(Data excerpts)
=== Begin Enclosure ===

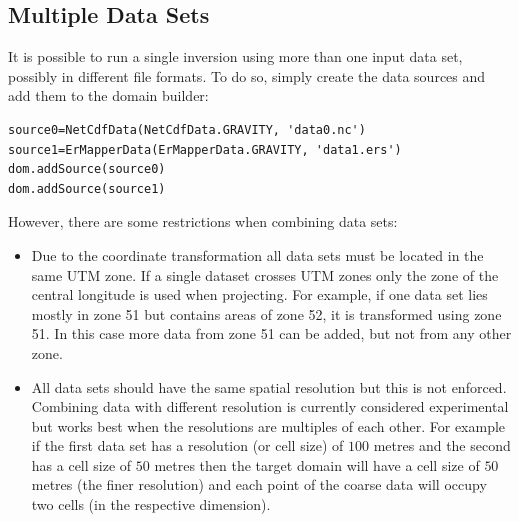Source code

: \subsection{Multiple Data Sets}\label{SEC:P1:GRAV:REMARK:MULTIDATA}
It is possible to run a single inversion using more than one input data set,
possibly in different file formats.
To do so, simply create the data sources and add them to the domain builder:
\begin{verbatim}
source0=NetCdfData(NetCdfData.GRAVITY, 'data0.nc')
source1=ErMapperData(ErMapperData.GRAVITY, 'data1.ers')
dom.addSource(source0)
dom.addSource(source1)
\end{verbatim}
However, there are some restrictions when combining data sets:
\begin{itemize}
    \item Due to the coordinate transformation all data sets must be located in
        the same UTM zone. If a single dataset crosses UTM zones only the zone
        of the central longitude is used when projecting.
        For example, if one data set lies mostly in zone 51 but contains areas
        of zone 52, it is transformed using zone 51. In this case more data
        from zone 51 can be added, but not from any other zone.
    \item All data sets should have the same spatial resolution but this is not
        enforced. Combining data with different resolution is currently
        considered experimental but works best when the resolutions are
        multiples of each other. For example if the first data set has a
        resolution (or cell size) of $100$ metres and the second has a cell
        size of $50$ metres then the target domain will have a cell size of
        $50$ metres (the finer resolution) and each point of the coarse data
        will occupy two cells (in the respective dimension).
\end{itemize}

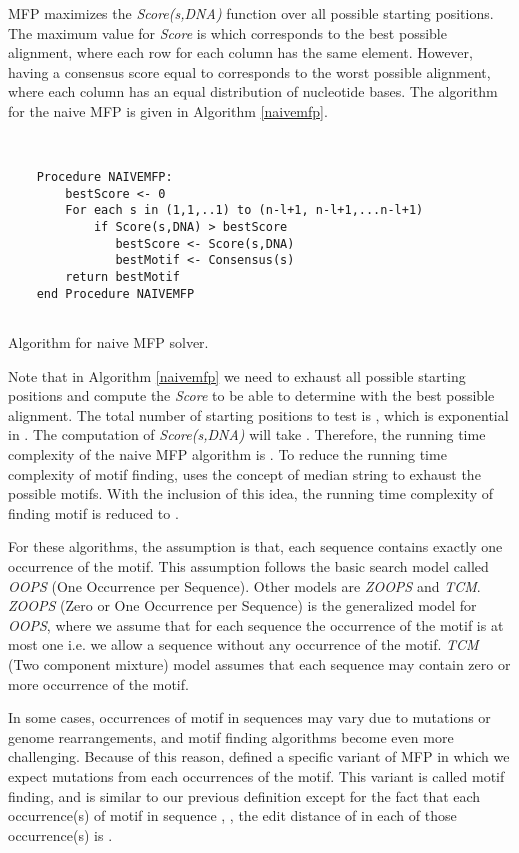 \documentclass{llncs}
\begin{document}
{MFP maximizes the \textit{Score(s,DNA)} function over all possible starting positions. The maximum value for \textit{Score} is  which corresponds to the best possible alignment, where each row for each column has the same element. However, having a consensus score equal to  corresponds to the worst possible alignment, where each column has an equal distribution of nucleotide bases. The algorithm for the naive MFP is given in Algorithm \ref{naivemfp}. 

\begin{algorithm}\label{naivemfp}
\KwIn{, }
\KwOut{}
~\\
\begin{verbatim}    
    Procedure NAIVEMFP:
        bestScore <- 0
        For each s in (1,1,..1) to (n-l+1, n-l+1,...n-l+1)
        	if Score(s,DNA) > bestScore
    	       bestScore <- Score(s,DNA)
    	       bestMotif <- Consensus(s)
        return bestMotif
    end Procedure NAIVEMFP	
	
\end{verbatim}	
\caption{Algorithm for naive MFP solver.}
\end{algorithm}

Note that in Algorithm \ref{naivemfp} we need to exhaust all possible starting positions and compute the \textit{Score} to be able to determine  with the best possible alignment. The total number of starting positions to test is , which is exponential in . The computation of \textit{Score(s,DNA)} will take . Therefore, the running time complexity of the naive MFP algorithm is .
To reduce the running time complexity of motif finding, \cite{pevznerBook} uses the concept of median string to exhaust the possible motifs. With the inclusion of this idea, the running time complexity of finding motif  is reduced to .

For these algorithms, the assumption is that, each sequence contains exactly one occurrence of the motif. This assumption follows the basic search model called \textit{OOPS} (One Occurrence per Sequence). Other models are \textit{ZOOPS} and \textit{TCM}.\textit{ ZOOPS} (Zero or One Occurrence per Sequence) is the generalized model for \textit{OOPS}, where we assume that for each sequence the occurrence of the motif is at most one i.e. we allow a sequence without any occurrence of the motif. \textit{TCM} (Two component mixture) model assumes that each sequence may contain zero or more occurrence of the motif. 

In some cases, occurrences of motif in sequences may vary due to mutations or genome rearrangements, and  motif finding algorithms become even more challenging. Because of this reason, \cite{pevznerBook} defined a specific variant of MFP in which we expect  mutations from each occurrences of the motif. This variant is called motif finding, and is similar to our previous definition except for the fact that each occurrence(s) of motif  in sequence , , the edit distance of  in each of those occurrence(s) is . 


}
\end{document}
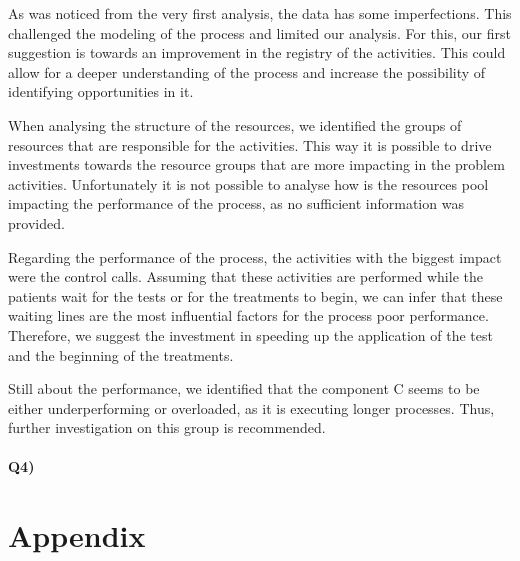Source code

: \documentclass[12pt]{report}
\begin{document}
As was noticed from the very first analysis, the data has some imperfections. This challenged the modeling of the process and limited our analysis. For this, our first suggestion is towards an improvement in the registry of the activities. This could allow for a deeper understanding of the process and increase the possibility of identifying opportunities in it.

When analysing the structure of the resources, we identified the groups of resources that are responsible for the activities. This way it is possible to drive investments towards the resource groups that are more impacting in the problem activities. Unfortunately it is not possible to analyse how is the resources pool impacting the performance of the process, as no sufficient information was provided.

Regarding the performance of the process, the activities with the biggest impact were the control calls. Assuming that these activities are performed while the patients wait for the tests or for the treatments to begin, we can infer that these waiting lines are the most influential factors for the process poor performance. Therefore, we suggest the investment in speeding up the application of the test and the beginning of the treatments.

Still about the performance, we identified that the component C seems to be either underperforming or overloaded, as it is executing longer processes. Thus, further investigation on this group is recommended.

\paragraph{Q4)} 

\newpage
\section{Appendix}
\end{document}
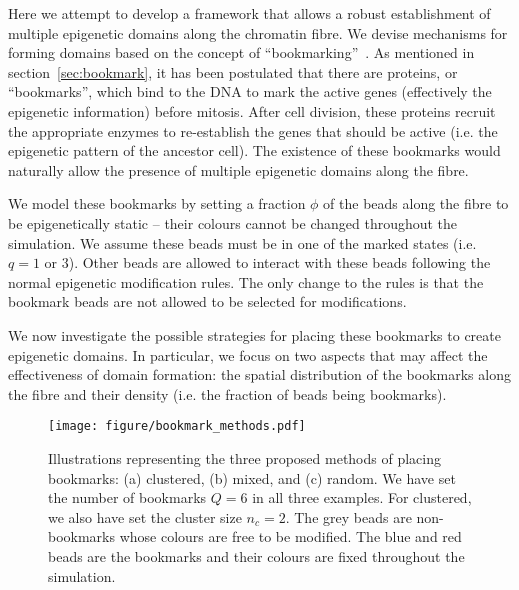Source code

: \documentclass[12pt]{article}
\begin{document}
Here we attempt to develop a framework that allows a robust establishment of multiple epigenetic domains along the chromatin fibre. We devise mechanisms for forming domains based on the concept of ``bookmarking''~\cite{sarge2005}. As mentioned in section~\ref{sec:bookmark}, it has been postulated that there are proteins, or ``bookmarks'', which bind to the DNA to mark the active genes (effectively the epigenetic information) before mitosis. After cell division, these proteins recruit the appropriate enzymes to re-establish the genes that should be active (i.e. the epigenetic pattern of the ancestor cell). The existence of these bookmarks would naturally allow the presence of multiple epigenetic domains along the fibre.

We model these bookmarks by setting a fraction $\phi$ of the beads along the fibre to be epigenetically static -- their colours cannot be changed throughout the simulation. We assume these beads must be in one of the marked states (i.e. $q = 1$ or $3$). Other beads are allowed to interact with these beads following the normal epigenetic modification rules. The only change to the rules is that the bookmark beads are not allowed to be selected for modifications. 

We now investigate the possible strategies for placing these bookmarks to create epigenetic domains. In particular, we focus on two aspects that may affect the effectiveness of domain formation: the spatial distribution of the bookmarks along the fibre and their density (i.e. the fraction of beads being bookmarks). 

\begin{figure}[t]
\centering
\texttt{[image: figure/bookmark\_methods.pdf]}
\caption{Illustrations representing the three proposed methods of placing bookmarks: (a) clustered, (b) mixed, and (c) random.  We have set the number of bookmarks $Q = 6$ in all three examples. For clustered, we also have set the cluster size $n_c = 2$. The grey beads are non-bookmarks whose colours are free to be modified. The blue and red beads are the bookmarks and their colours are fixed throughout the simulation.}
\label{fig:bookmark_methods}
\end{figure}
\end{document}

=== End Enclosure ===
=== Begin Enclosure ===

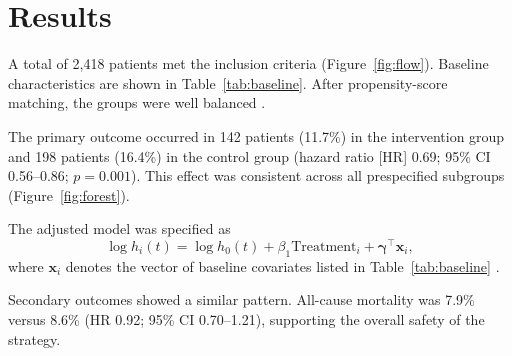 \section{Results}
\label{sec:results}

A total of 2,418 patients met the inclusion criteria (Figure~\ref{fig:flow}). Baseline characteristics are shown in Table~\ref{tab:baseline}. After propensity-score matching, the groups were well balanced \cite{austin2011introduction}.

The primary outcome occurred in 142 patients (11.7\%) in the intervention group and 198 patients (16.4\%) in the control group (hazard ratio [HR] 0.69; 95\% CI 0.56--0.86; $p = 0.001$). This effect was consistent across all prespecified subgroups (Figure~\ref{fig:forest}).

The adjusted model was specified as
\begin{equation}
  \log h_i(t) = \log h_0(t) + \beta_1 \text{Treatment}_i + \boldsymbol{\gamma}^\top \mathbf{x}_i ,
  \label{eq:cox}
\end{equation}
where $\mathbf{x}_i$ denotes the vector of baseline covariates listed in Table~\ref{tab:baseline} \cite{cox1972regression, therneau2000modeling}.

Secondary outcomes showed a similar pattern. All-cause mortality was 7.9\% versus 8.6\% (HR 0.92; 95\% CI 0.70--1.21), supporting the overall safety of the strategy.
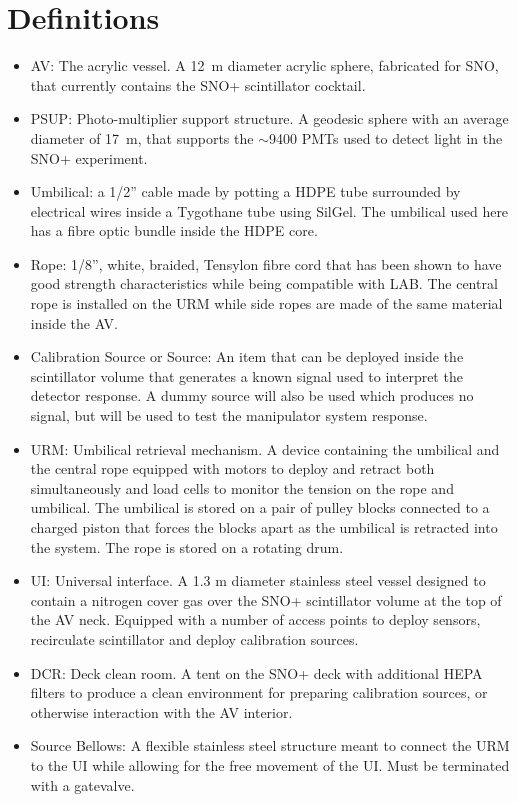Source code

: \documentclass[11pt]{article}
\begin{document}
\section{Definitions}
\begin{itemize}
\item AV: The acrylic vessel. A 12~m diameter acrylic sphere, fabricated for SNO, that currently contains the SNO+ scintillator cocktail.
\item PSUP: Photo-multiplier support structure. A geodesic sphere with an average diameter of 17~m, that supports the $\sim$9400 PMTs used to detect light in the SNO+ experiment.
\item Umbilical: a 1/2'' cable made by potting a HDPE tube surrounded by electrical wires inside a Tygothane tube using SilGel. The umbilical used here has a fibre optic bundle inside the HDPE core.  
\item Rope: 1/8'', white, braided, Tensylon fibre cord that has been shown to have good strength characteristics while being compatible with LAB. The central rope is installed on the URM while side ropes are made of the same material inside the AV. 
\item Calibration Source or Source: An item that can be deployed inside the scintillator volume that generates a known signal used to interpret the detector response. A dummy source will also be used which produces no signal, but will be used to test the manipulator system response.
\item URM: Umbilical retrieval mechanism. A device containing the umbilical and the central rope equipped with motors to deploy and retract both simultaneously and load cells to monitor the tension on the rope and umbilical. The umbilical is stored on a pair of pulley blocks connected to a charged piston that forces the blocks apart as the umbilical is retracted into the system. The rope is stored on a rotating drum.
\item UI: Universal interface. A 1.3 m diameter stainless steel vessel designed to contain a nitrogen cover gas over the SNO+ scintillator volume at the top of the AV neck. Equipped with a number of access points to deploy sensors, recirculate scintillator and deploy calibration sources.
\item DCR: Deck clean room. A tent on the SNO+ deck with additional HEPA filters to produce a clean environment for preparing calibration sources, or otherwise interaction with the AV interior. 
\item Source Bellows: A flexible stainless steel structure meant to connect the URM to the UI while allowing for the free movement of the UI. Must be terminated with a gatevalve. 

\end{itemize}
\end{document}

=== End Enclosure ===

Reproduce the lines of the entries above from the one with "To do so, simply" to the one with "the coarse data", both included, exactly and without any other line.

To do so, simply create the data sources and add them to the domain builder:
\begin{verbatim}
source0=NetCdfData(NetCdfData.GRAVITY, 'data0.nc')
source1=ErMapperData(ErMapperData.GRAVITY, 'data1.ers')
dom.addSource(source0)
dom.addSource(source1)
\end{verbatim}
However, there are some restrictions when combining data sets:
\begin{itemize}
    \item Due to the coordinate transformation all data sets must be located in
        the same UTM zone. If a single dataset crosses UTM zones only the zone
        of the central longitude is used when projecting.
        For example, if one data set lies mostly in zone 51 but contains areas
        of zone 52, it is transformed using zone 51. In this case more data
        from zone 51 can be added, but not from any other zone.
    \item All data sets should have the same spatial resolution but this is not
        enforced. Combining data with different resolution is currently
        considered experimental but works best when the resolutions are
        multiples of each other. For example if the first data set has a
        resolution (or cell size) of $100$ metres and the second has a cell
        size of $50$ metres then the target domain will have a cell size of
        $50$ metres (the finer resolution) and each point of the coarse data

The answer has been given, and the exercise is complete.